Omega, to his credit, worked a match that would make any heel, even Sephiroth, proud; he attacked his helpless foe, modified the rules by introducing exposed turnbuckles and tables to the equation, and even spent the better part of five minutes beating the you-know-what out of a foe who may-or-may not have even been conscious at the time. Ospreay ate V-Triggers to the front and back of his head, took Rises of the Terminators, and ultimately took the One-Winged Angel after attempting to field a comeback with blood dripping down his eyes.

There's no doubt about it, this was a match designed to make Ospreay into a star, and it succeeded; he took oh so much punishment from his opponent and yet, popped up every single time whether he was flipped out of the ring into a guard rail, or he was planted on the crown of his neck in one of the dozen or so moves Omega used to target his opponent's weaker point. Heck, even the One-Winged Angel, a move with a near-100 percent success rate, wasn't a guaranteed finisher for Ospreay, as if he kicked out of the move, few would have faulted NJPW, as the match was just that good.

The future is bright for Will Ospreay and Kenny Omega in AEW and NJPW.

So where does New Japan go from here? Where does AEW go from here? Heck, where does professional wrestling period go from here? Kenny Omega is the IWGP United States Champion, despite failing to appear in an NJPW ring since he left the promotion after Wrestle Kingdom 13, not even for a match on NJPW Strong alongside his fellow AEW stars like Jon Moxley and Eddie Kingston. Is he going to defend the belt on AEW? Is he going to work more matches in NJPW proper? And what about the now-former IWGP United States Champion, “The Commonwealth Kingpin” himself, Ospreay? Will he jump to America in pursuit of what he worked so hard to earn, and if so, how will AEW handle that, what with The Elite one match away from becoming the AEW World Trios Champions for the second time in six months? Would Tony Khan really want to build up The Elite once more, only to spin them off into a feud with Ospreay?
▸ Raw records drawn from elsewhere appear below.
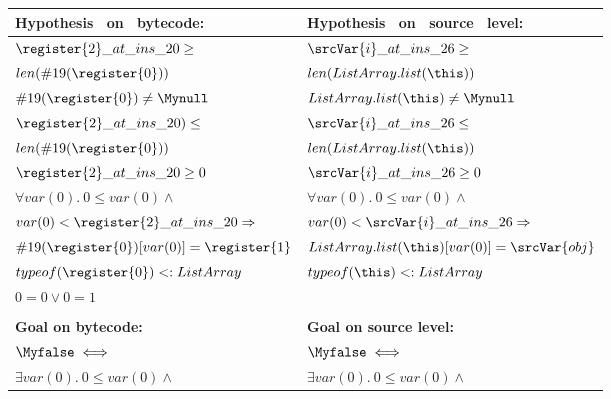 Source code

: \begin{center}

\begin{figure*}[!thb]

\begin{center}
\begin{tabular}{|l|l|}
\hline
\bf{Hypothesis \ on \ bytecode:}  & \bf{Hypothesis \ on \ source \ level:}  \\
\hline 
$\register{2}\_at\_ins\_20 \geq $ 
& $ \srcVar{i}\_at\_ins\_26 \geq$ \\

$len(\#19(\register{0})) $ & $  len(ListArray.list(\this)) $ \\
\hline 

$\#19(\register{0}) \neq \Mynull$ 
& $ ListArray.list(\this) \neq \Mynull$ \\

\hline 
$ \register{2}\_at\_ins\_20) \leq$ 
&  $  \srcVar{i}\_at\_ins\_26  \leq   $ \\
$ len(\#19(\register{0}))  $ & $ len(ListArray.list(\this))  $ \\
\hline

$\register{2}\_at\_ins\_20 \geq 0  $ 
& $ \srcVar{i}\_at\_ins\_26  \geq 0 $ \\

\hline

$\forall  var(0). \  0 \leq var(0) \wedge  $ & $\forall  var(0). \  0 \leq var(0) \wedge $ \\
$ var(0) < \register{2}\_at\_ins\_20 \Rightarrow $ & $  var(0) < \srcVar{i}\_at\_ins\_26 \Rightarrow $\\
$ \#19(\register{0})[var(0)] = \register{1}   $ & $  ListArray.list(\this)[var(0)] = \srcVar{obj}  $ \\

\hline

 $typeof(\register{0}) <: ListArray$ & $typeof( \this) <:  ListArray$  \\
\hline

$0=0 \vee 0=1$ & \\

& \\

\hline
\bf{Goal on bytecode:} & \bf{Goal on source level:} \\
\hline
$\Myfalse  \iff $ & $\Myfalse \iff  $ \\
 $ \exists  var(0) . \ 0 \leq var(0) \wedge$ 
& $ \exists  var(0) . \ 0 \leq var(0) \wedge$ \\


\end{tabular}
\end{center}
\end{figure*}
\end{center}
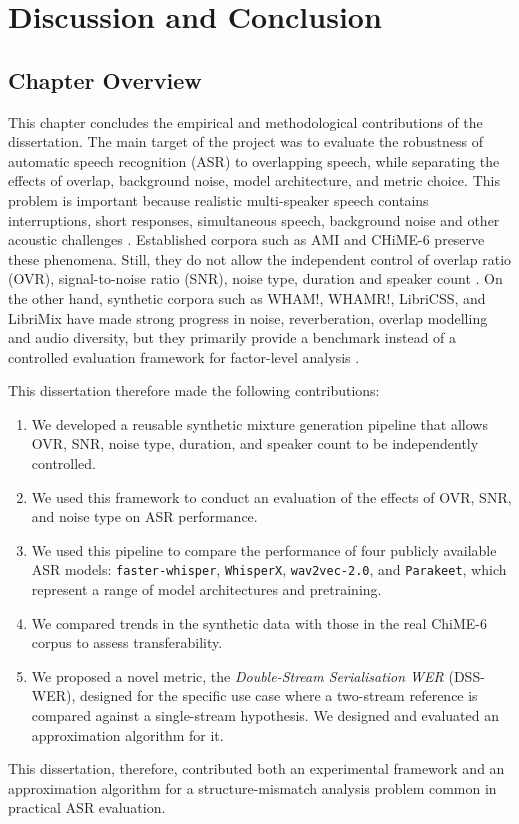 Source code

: \chapter{Discussion and Conclusion}
\label{chap:discussion}

\section{Chapter Overview}
This chapter concludes the empirical and methodological contributions of the dissertation. The main target of the project was to evaluate the robustness of automatic speech recognition (ASR) to overlapping speech, while separating the effects of overlap, background noise, model architecture, and metric choice. This problem is important because realistic multi-speaker speech contains interruptions, short responses, simultaneous speech, background noise and other acoustic challenges \citep{Conversation_in_small_groups, Shriberg2001ObservationsOO, cetin06_interspeech}. Established corpora such as AMI and CHiME-6 preserve these phenomena. Still, they do not allow the independent control of overlap ratio (OVR), signal-to-noise ratio (SNR), noise type, duration and speaker count \citep{ami-corpus, carletta2005ami, chime6, watanabe2020chime6challengetacklingmultispeakerspeech}. On the other hand, synthetic corpora such as WHAM!, WHAMR!, LibriCSS, and LibriMix have made strong progress in noise, reverberation, overlap modelling and audio diversity, but they primarily provide a benchmark instead of a controlled evaluation framework for factor-level analysis \citep{wichern2019whamextendingspeechseparation, maciejewski2020whamrnoisyreverberantsinglechannel, chen2020continuousspeechseparationdataset, cosentino2020librimixopensourcedatasetgeneralizable}.

This dissertation therefore made the following contributions:
\begin{enumerate}
    \item We developed a reusable synthetic mixture generation pipeline that allows OVR, SNR, noise type, duration, and speaker count to be independently controlled.
    \item We used this framework to conduct an evaluation of the effects of OVR, SNR, and noise type on ASR performance.
    \item We used this pipeline to compare the performance of four publicly available ASR models: \texttt{faster-whisper}, \texttt{WhisperX}, \texttt{wav2vec-2.0}, and \texttt{Parakeet}, which represent a range of model architectures and pretraining.
    \item We compared trends in the synthetic data with those in the real ChiME-6 corpus to assess transferability.
    \item We proposed a novel metric, the \emph{Double-Stream Serialisation WER} (DSS-WER), designed for the specific use case where a two-stream reference is compared against a single-stream hypothesis. We designed and evaluated an approximation algorithm for it. 
\end{enumerate}
This dissertation, therefore, contributed both an experimental framework and an approximation algorithm for a structure-mismatch analysis problem common in practical ASR evaluation.

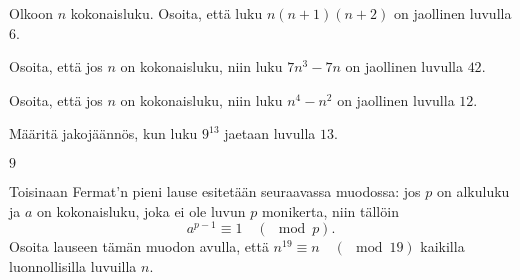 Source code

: \begin{tehtavasivu}
\begin{tehtava}
    \begin{alakohdat}
    \end{alakohdat}
    
    \begin{vastaus}
    
        \begin{alakohdat}
        \end{alakohdat}
    \end{vastaus}
    
\end{tehtava}

\begin{tehtava}
    Olkoon $n$ kokonaisluku. Osoita, että luku $n(n+1)(n+2)$ on jaollinen luvulla $6$.
\end{tehtava}

\begin{tehtava}
    Osoita, että jos $n$ on kokonaisluku, niin luku $7n^3 - 7n$ on jaollinen luvulla $42$.
\end{tehtava}

\begin{tehtava}
    Osoita, että jos $n$ on kokonaisluku, niin luku $n^4 - n^2$ on jaollinen luvulla $12$.
\end{tehtava}

\begin{tehtava}
    Määritä jakojäännös, kun luku $9^{13}$ jaetaan luvulla $13$.
    
    \begin{vastaus}
        $9$
    \end{vastaus}
    
\end{tehtava}

\begin{tehtava}
    Toisinaan Fermat'n pieni lause esitetään seuraavassa
    muodossa:
    jos $p$ on alkuluku ja $a$ on kokonaisluku, joka ei ole
    luvun $p$ monikerta, niin tällöin
    \[
    a^{p-1}\equiv 1\quad (\mod p).
    \]
    Osoita lauseen tämän muodon avulla, että $n^{19}\equiv n \quad
    (\mod 19)$ kaikilla luonnollisilla luvuilla $n$.
\end{tehtava}


\end{tehtavasivu}
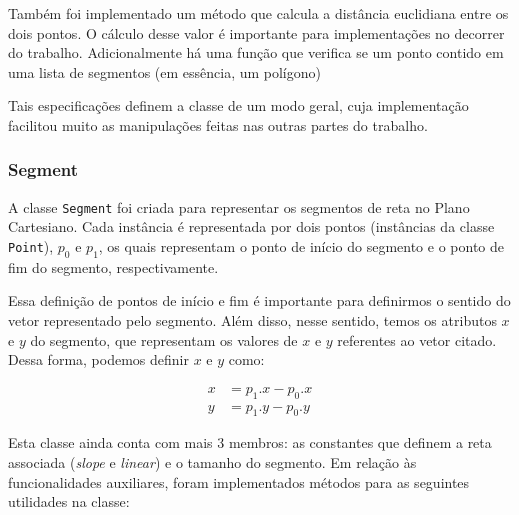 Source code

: \documentclass{article}
\begin{document}
Também foi implementado um método que calcula a distância euclidiana entre os dois pontos. O cálculo desse valor é importante para implementações no decorrer do trabalho. Adicionalmente há uma função que verifica se um ponto contido em uma lista de segmentos (em essência, um polígono)

Tais especificações definem a classe de um modo geral, cuja implementação facilitou muito as manipulações feitas nas outras partes do trabalho.

\subsubsection{Segment}

A classe \texttt{Segment} foi criada para representar os segmentos de reta no Plano Cartesiano. Cada instância é representada por dois pontos (instâncias da classe \texttt{Point}), \( p_0 \) e \( p_1 \), os quais representam o ponto de início do segmento e o ponto de fim do segmento, respectivamente.

Essa definição de pontos de início e fim é importante para definirmos o sentido do vetor representado pelo segmento. Além disso, nesse sentido, temos os atributos \( x \) e \( y \) do segmento, que representam os valores de \( x \) e \( y \) referentes ao vetor citado. Dessa forma, podemos definir \( x \) e \( y \) como:

\begin{align*}
	x & = p_1.x - p_0.x \\
	y & = p_1.y - p_0.y
\end{align*}

Esta classe ainda conta com mais 3 membros: as constantes que definem a reta associada (\textit{slope} e \textit{linear}) e o tamanho do segmento. Em relação às funcionalidades auxiliares, foram implementados métodos para as seguintes utilidades na classe:
\end{document}
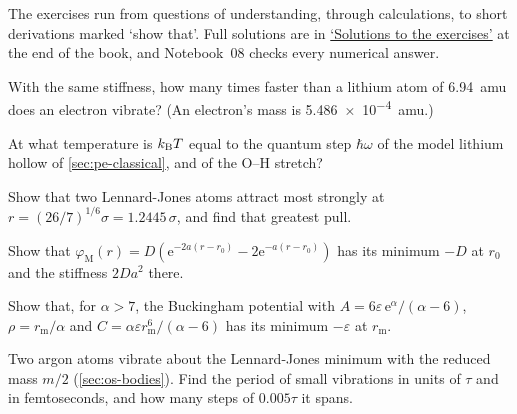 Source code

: \label{sec:pe-exercises}

The exercises run from questions of understanding, through calculations,
to short derivations marked `show that'. Full solutions are in
\hyperref[sec:pe-solutions]{`Solutions to the exercises'} at the end of
the book, and Notebook~08 checks every numerical answer.

\begin{exercise}
\label{ex:pe-ratio}
With the same stiffness, how many times faster than a lithium atom of
\SI{6.94}{amu} does an electron vibrate? (An electron's mass is
\SI{5.486e-4}{amu}.)
\end{exercise}

\begin{exercise}
\label{ex:pe-quantum}
At what temperature is $\kB T$ equal to the quantum step $\hbar\omega$ of
the model lithium hollow of \cref{sec:pe-classical}, and of the O--H
stretch?
\end{exercise}

\begin{exercise}
\label{ex:pe-lj-pull}
Show that two Lennard-Jones atoms attract most strongly at $r =
(26/7)^{1/6}\sigma = 1.2445\,\sigma$, and find that greatest pull.
\end{exercise}

\begin{exercise}
\label{ex:pe-morse}
Show that $\varphi_{\mathrm M}(r) = D(\mathrm{e}^{-2a(r-r_0)} -
2\mathrm{e}^{-a(r-r_0)})$ has its minimum $-D$ at $r_0$ and the stiffness
$2Da^2$ there.
\end{exercise}

\begin{exercise}
\label{ex:pe-exp6}
Show that, for $\alpha > 7$, the Buckingham potential with $A = 6\varepsilon\,\mathrm{e}^
{\alpha}/(\alpha - 6)$, $\rho = r_{\mathrm m}/\alpha$ and $C =
\alpha\varepsilon r_{\mathrm m}^6/(\alpha - 6)$ has its minimum
$-\varepsilon$ at $r_{\mathrm m}$.
\end{exercise}

\begin{exercise}
\label{ex:pe-argon}
Two argon atoms vibrate about the Lennard-Jones minimum with the reduced
mass $m/2$ (\cref{sec:os-bodies}). Find the period of small vibrations in
units of $\tau$ and in femtoseconds, and how many steps of $0.005\tau$ it
spans.
\end{exercise}

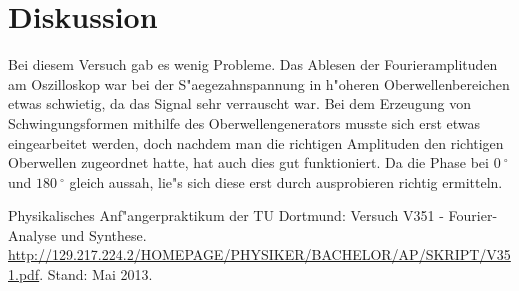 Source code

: \section{Diskussion}
\label{diskussion}

	Bei diesem Versuch gab es wenig Probleme. Das Ablesen der Fourieramplituden am Oszilloskop war bei der S"aegezahnspannung in h"oheren Oberwellenbereichen etwas schwietig, da das Signal sehr verrauscht war.
	Bei dem Erzeugung von Schwingungsformen mithilfe des Oberwellengenerators musste sich erst etwas eingearbeitet werden, doch nachdem man die richtigen Amplituden den richtigen Oberwellen zugeordnet hatte, hat auch dies gut funktioniert.
	Da die Phase bei $\SI{0}{^\circ}$ und $\SI{180}{^\circ}$ gleich aussah, lie"s sich diese erst durch ausprobieren richtig ermitteln.

\begin{thebibliography}{9}
	 Physikalisches Anf"angerpraktikum der TU Dortmund: Versuch V351 - Fourier-Analyse und Synthese. \url{http://129.217.224.2/HOMEPAGE/PHYSIKER/BACHELOR/AP/SKRIPT/V351.pdf}. Stand: Mai 2013.
\end{thebibliography}
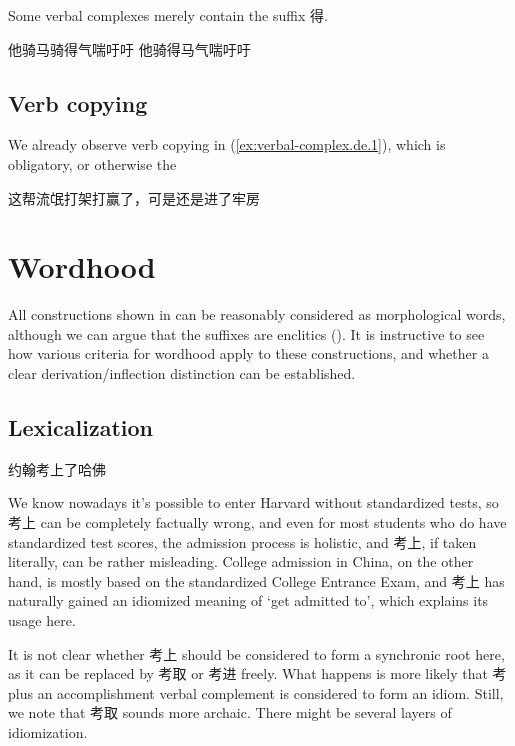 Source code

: \documentclass[UTF8, a4paper, oneside, scheme=plain, 12pt]{ctexrep}
\newcommand{\translate}[1]{`#1'}
\begin{document}
Some verbal complexes merely contain the suffix 得.


\begin{exe}
    \ex\label{ex:verbal-complex.de.1} 他骑马骑得气喘吁吁
    \ex 他骑得马气喘吁吁
\end{exe}

\subsection{Verb copying}

We already observe verb copying in (\ref{ex:verbal-complex.de.1}),
which is obligatory, or otherwise the 

\begin{exe}
    \ex 这帮流氓打架打赢了，可是还是进了牢房
\end{exe}

\section{Wordhood}\label{sec:verbal-complex.wordhood}

All constructions shown in 
can be reasonably considered as morphological words,
although we can argue that the suffixes are enclitics
().
It is instructive to see how various criteria for wordhood apply to these constructions,
and whether a clear derivation/inflection distinction can be established.

\subsection{Lexicalization}

\begin{exe}
    \ex 约翰考上了哈佛
\end{exe}

We know nowadays it's possible to enter Harvard without standardized tests,
so 考上 can be completely factually wrong,
and even for most students who do have standardized test scores,
the admission process is holistic, and 考上, if taken literally,
can be rather misleading.
College admission in China, on the other hand, is mostly based on the standardized College Entrance Exam,
and 考上 has naturally gained an idiomized meaning of \translate{get admitted to},
which explains its usage here.

It is not clear whether 考上 should be considered to form a synchronic root here,
as it can be replaced by 考取 or 考进 freely.
What happens is more likely that 考 plus an accomplishment verbal complement is considered to form an idiom.
Still, we note that 考取 sounds more archaic.
There might be several layers of idiomization.
\end{document}
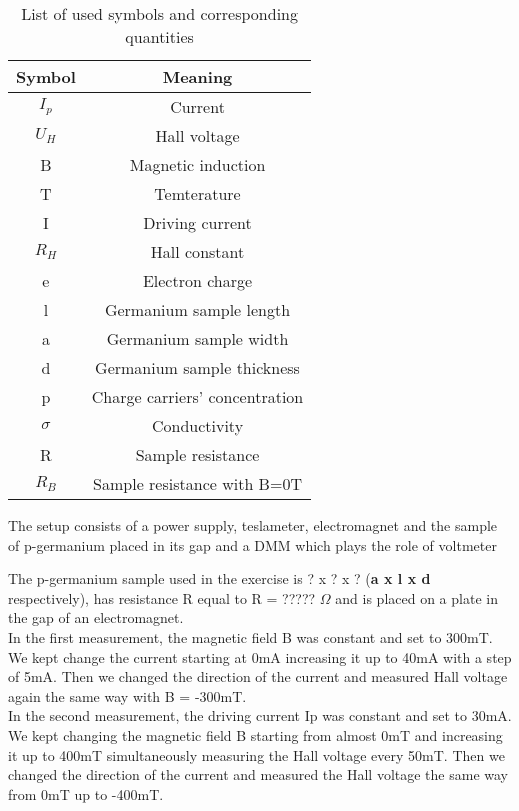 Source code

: \documentclass[a4paper,12pt]{article}
\begin{document}
\begin{table}[H]
\begin{center}
\caption{List of used symbols and corresponding quantities}
\begin{tabular}{|c|c|}
\hline
Symbol & Meaning\\
\hline
\hline
$I_p$ & Current\\
\hline
$U_H$ & Hall voltage\\
\hline
B & Magnetic induction\\
\hline
T & Temterature\\
\hline
I & Driving current\\
\hline
$R_H$ & Hall constant\\
\hline
e & Electron charge\\
\hline
l & Germanium sample length\\
\hline
a & Germanium sample width\\
\hline
d & Germanium sample thickness\\
\hline
p & Charge carriers' concentration\\
\hline
$\sigma$ & Conductivity\\
\hline
R & Sample resistance\\
\hline
$R_B$ & Sample resistance with B=0T\\
\hline
\end{tabular}
\end{center}
\end{table}


The setup consists of a power supply, teslameter,
electromagnet and the sample of p-germanium placed in its gap and a DMM which plays the role of voltmeter

The p-germanium sample used in the exercise is ? x ? x ? (\textbf{a x l x d} respectively),
has resistance R equal to R = ????? $\Omega$ and is placed on a plate in the gap of an electromagnet. \\

In the first measurement, the magnetic field B was constant and set to 300mT. We kept change the current starting at 0mA increasing it up to 40mA with a step of 5mA. Then we changed the direction of the current and measured Hall voltage again the same way with B = -300mT.\\

In the second measurement, the driving current Ip was constant and set to 30mA. We kept changing the magnetic field B starting from almost 0mT and increasing it up to 400mT simultaneously measuring the Hall voltage every 50mT. Then we changed the direction of the current and measured the Hall voltage the same way from 0mT up to -400mT.
\end{document}
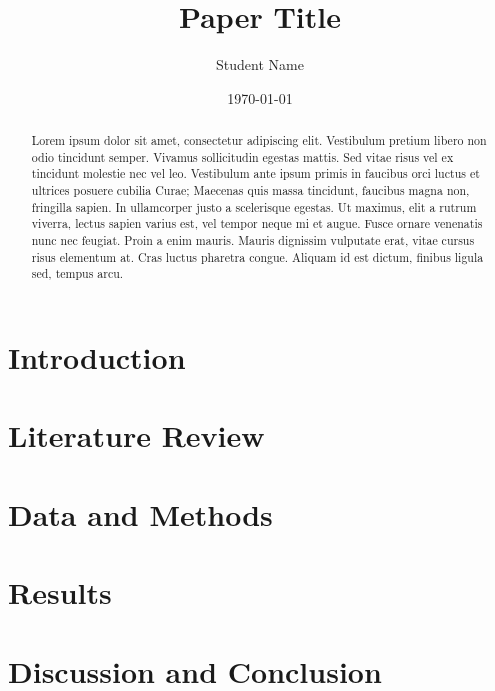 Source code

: \documentclass{article}
\title{Paper Title}
\author{Student Name}
\date{\today}
\begin{document}
\maketitle

\begin{abstract}
Lorem ipsum dolor sit amet, consectetur adipiscing elit. Vestibulum pretium libero non odio tincidunt semper. Vivamus sollicitudin egestas mattis. Sed vitae risus vel ex tincidunt molestie nec vel leo. Vestibulum ante ipsum primis in faucibus orci luctus et ultrices posuere cubilia Curae; Maecenas quis massa tincidunt, faucibus magna non, fringilla sapien. In ullamcorper justo a scelerisque egestas. Ut maximus, elit a rutrum viverra, lectus sapien varius est, vel tempor neque mi et augue. Fusce ornare venenatis nunc nec feugiat. Proin a enim mauris. Mauris dignissim vulputate erat, vitae cursus risus elementum at. Cras luctus pharetra congue. Aliquam id est dictum, finibus ligula sed, tempus arcu. 
\end{abstract} \hspace{10pt}

\section{Introduction}


\section{Literature Review}


\section{Data and Methods}


\section{Results}


\section{Discussion and Conclusion}

\end{document}
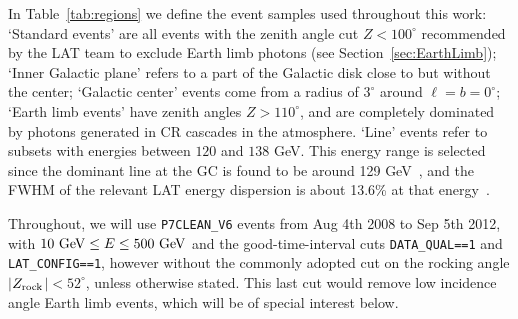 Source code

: \documentclass[aps,twocolumn,prd,superscriptaddress,showpacs,nofootinbib,fixfloat]{revtex4}
\newcommand{\GeV}{{\rm ~GeV}}
\newcommand{\zrock}{$Z_{\rm rock}$}
\begin{document}
In Table~\ref{tab:regions} we define the event samples
used throughout this work: `Standard events' are all
events with the zenith angle cut $Z<100^\circ$ recommended
by the LAT team to exclude Earth
limb photons (see Section~\ref{sec:EarthLimb}); `Inner
Galactic plane' refers to a part of the Galactic disk close
to but without the center; `Galactic center' events come from
a radius of $3^\circ$ around
$\ell=b=0^\circ$; `Earth limb events' have
zenith angles $Z>110^\circ$, and are completely
dominated by photons generated in CR cascades in the
atmosphere. `Line' events refer to subsets with energies
between $120$ and $138$ GeV. This energy range is selected
since the dominant line at the GC is found to be around 129
GeV~\cite{linepaper}, and the FWHM of the relevant LAT energy dispersion is about
13.6\% at that energy~\cite{Weniger:2012}.

Throughout, we will use \texttt{P7CLEAN\_V6} events from
Aug 4th 2008 to Sep 5th 2012, with $10\GeV\leq E\leq 500 \GeV$ and the good-time-interval cuts
\texttt{DATA\_QUAL==1} and \texttt{LAT\_CONFIG==1}, however
without the commonly adopted cut on the rocking angle
$|$\zrock$|<52^\circ$, unless otherwise stated. This last cut would remove
low incidence angle Earth limb events, which will be of special interest
below.
\medskip
\end{document}
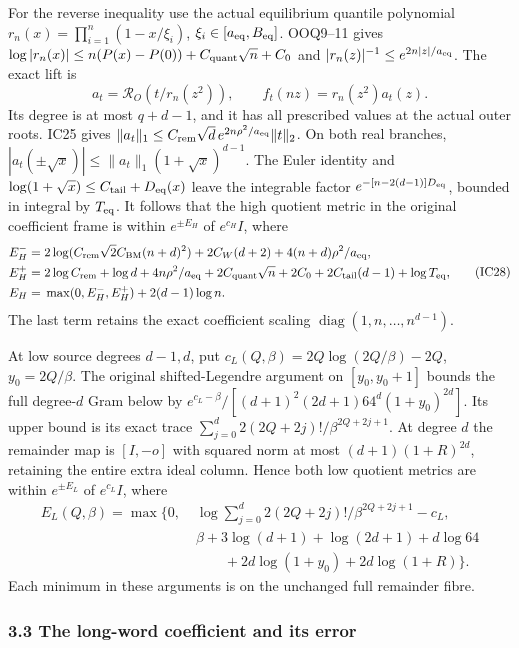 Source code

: \documentclass[11pt]{article}
\begin{document}
For the reverse inequality use the actual equilibrium quantile polynomial \(r_n(x)=\prod_{i=1}^n(1-x/\xi_i)\), \(\xi_i\in[a_{\rm eq},B_{\rm eq}]\). OOQ9--11 gives \(\log|r_n(x)|\le n(P(x)-P(0))+C_{\rm quant}\sqrt n+C_0\) and \(|r_n(z)|^{-1}\le e^{2n|z|/a_{\rm eq}}\). The exact lift is \[
a_t=\mathcal R_O(t/r_n(z^2)),\qquad
f_t(nz)=r_n(z^2)a_t(z).
\tag{IC27}
\] Its degree is at most \(q+d-1\), and it has all prescribed values at the actual outer roots. IC25 gives \(\|a_t\|_1\le C_{\rm rem}\sqrt d\,e^{2n\rho^2/a_{\rm eq}}\|t\|_2\). On both real branches, \(|a_t(\pm\sqrt x)|\le\|a_t\|_1(1+\sqrt x)^{d-1}\). The Euler identity and \(\log(1+\sqrt x)\le C_{\rm tail}+D_{\rm eq}(x)\) leave the integrable factor \(e^{-[n-2(d-1)]D_{\rm eq}}\), bounded in integral by \(T_{\rm eq}\). It follows that the high quotient metric in the original coefficient frame is within \(e^{\pm E_H}\) of \(e^{c_H}I\), where \[
\begin{split}
E_H^-={}&2\log(C_{\rm rem}\sqrt2 C_{\rm BM}(n+d)^2)
+2C_W(d+2)+4(n+d)\rho^2/a_{\rm eq},\\
E_H^+={}&2\log C_{\rm rem}+\log d+4n\rho^2/a_{\rm eq}
+2C_{\rm quant}\sqrt n+2C_0+2C_{\rm tail}(d-1)+\log T_{\rm eq},\\
E_H={}&\max(0,E_H^-,E_H^+)+2(d-1)\log n.
\end{split}
\tag{IC28}
\] The last term retains the exact coefficient scaling \(\operatorname{diag}(1,n,\ldots,n^{d-1})\).

At low source degrees \(d-1,d\), put \(c_L(Q,\beta)=2Q\log(2Q/\beta)-2Q\), \(y_0=2Q/\beta\). The original shifted-Legendre argument on \([y_0,y_0+1]\) bounds the full degree-\(d\) Gram below by \(e^{c_L-\beta}/[(d+1)^2(2d+1)64^d(1+y_0)^{2d}]\). Its upper bound is its exact trace \(\sum_{j=0}^d2(2Q+2j)!/\beta^{2Q+2j+1}\). At degree \(d\) the remainder map is \([I,-o]\) with squared norm at most \((d+1)(1+R)^{2d}\), retaining the entire extra ideal column. Hence both low quotient metrics are within \(e^{\pm E_L}\) of \(e^{c_L}I\), where \[
\begin{split}
E_L(Q,\beta)=\max\{0,\;&
\log\sum_{j=0}^d2(2Q+2j)!/\beta^{2Q+2j+1}-c_L,\\
&\beta+3\log(d+1)+\log(2d+1)+d\log64\\
&\qquad+2d\log(1+y_0)+2d\log(1+R)\}.
\end{split}
\tag{IC29}
\] Each minimum in these arguments is on the unchanged full remainder fibre.

\subsubsection{3.3 The long-word coefficient and its error}\label{the-long-word-coefficient-and-its-error}
\end{document}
One thing is clear; Omega-Ospreay II is the match all others will be defined against for the remainder of 2023. It had drama, stakes, comebacks, and a crowd that truly put the match over the top despite being fairly reserved throughout the first ten matches of the card. It makes sense that Khan would want to work the match on his own product, be that on a special edition of Dynamite – which is a bad idea – or as the main event of a Pay-Per-View like Revolution 2023. Heck, maybe AEW can push the feud a little further into the future – assuming NJPW is game – and bring the final match of the trilogy at Forbidden Door II, giving a cross-over audience a chance to watch Ospreay get back the strap six-ish months removed from his impending free agency in 2024. Though only time will tell what the future holds for Ospreay and Omega, AEW and NJPW took a match that could have made “The Commonwealth Kingpin” into a legit superstar and booked it in such a way that he could become the hottest free agent in professional wrestling history when his contract expires – an inspired outcome if ever I've seen one.